[Exercise description]
The line containing "Moreover, turning is" marks the end: output every line of the data up to it, and that line too, exactly as written.
↓↓↓
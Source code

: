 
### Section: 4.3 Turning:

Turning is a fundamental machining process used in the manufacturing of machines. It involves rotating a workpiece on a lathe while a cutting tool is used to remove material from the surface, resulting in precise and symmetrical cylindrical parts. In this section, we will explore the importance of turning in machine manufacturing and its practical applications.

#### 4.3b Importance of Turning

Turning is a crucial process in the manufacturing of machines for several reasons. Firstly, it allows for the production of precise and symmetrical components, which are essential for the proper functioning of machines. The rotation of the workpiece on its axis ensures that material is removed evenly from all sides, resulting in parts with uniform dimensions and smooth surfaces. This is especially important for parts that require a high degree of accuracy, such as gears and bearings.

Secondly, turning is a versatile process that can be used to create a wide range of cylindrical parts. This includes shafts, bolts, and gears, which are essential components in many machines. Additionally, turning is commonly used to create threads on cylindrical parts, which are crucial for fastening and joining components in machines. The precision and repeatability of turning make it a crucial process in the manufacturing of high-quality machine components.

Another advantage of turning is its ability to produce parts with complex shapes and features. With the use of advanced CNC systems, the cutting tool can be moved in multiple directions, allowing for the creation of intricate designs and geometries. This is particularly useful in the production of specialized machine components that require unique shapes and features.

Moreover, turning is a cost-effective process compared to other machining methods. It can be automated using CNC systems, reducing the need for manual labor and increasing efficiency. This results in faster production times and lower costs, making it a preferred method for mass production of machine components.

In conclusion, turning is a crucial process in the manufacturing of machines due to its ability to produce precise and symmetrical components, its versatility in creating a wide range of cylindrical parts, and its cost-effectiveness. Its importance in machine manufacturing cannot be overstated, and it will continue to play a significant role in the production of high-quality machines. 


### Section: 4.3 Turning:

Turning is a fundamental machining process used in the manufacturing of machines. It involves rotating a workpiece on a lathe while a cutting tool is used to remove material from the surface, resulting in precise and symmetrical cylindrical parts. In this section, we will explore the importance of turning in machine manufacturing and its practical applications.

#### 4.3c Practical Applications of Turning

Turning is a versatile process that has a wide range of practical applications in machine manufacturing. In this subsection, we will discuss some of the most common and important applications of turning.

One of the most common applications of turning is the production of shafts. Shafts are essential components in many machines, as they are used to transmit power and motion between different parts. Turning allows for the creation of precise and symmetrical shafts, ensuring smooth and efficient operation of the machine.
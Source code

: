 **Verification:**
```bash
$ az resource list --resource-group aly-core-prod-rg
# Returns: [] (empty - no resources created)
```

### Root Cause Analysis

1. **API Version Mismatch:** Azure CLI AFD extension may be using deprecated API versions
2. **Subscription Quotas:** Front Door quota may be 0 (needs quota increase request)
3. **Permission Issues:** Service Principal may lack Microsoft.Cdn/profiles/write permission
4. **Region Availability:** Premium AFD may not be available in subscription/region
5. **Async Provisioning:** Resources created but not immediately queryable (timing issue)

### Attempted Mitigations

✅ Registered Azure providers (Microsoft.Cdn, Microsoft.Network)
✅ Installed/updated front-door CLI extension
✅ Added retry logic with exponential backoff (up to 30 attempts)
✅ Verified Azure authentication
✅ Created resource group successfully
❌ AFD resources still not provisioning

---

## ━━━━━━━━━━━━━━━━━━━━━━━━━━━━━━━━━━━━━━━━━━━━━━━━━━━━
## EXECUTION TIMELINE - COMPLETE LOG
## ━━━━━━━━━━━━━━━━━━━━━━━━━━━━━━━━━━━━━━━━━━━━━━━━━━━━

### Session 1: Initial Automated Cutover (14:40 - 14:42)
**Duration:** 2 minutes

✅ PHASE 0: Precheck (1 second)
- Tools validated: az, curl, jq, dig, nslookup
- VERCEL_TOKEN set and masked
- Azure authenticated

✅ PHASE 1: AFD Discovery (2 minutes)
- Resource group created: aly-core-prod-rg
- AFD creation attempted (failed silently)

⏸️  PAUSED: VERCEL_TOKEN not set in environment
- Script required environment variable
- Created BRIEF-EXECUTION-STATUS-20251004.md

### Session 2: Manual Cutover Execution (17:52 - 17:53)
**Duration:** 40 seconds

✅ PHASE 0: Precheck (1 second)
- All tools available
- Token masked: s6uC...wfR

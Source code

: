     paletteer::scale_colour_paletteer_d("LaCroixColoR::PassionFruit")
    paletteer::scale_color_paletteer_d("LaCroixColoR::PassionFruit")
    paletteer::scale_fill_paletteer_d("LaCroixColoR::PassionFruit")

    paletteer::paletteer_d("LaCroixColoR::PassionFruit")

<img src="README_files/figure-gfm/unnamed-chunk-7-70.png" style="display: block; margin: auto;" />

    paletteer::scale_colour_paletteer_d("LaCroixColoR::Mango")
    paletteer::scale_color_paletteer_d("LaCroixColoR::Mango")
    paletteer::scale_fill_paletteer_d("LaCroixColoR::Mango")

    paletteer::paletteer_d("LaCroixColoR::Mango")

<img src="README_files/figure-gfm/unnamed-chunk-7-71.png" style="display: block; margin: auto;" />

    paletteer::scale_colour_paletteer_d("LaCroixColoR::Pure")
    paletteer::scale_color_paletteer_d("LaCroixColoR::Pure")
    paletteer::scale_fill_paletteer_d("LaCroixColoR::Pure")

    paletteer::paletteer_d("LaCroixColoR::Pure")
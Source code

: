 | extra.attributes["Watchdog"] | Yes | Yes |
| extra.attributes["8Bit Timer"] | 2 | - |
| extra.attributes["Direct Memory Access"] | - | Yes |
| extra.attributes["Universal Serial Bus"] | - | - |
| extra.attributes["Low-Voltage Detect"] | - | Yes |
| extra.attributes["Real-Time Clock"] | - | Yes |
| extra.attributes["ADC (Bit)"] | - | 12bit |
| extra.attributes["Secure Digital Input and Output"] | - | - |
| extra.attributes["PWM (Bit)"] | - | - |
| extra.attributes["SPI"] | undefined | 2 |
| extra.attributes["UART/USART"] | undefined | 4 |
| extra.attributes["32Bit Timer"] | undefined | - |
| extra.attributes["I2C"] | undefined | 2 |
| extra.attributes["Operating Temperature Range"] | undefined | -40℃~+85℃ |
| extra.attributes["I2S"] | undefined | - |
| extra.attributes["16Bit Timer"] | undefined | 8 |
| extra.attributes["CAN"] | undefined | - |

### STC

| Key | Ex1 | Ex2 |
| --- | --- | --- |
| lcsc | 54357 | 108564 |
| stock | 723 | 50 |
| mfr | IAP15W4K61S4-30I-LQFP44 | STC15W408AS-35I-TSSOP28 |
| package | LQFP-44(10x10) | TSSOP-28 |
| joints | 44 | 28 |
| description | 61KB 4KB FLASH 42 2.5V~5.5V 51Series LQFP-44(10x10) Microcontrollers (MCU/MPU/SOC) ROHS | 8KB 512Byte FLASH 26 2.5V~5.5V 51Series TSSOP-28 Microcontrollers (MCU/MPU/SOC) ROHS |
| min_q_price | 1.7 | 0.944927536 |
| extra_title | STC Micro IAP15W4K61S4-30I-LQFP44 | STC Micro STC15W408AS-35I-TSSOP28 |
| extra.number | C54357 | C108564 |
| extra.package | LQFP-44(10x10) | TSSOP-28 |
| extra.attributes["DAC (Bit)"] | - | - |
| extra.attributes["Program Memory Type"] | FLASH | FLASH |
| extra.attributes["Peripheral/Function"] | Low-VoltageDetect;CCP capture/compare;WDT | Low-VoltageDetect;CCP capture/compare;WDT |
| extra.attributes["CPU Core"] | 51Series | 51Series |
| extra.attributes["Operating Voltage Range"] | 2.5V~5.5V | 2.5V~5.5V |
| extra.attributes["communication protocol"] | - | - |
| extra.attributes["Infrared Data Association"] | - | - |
↑↑↑
[Solved problem]
Source code

: 
### Section: 4.3 Turning:

Turning is a fundamental machining process used in the manufacturing of machines. It involves rotating a workpiece on a lathe while a cutting tool is used to remove material from the surface, resulting in precise and symmetrical cylindrical parts. In this section, we will explore the importance of turning in machine manufacturing and its practical applications.

#### 4.3b Importance of Turning

Turning is a crucial process in the manufacturing of machines for several reasons. Firstly, it allows for the production of precise and symmetrical components, which are essential for the proper functioning of machines. The rotation of the workpiece on its axis ensures that material is removed evenly from all sides, resulting in parts with uniform dimensions and smooth surfaces. This is especially important for parts that require a high degree of accuracy, such as gears and bearings.

Secondly, turning is a versatile process that can be used to create a wide range of cylindrical parts. This includes shafts, bolts, and gears, which are essential components in many machines. Additionally, turning is commonly used to create threads on cylindrical parts, which are crucial for fastening and joining components in machines. The precision and repeatability of turning make it a crucial process in the manufacturing of high-quality machine components.

Another advantage of turning is its ability to produce parts with complex shapes and features. With the use of advanced CNC systems, the cutting tool can be moved in multiple directions, allowing for the creation of intricate designs and geometries. This is particularly useful in the production of specialized machine components that require unique shapes and features.

Moreover, turning is a cost-effective process compared to other machining methods. It can be automated using CNC systems, reducing the need for manual labor and increasing efficiency. This results in faster production times and lower costs, making it a preferred method for mass production of machine components.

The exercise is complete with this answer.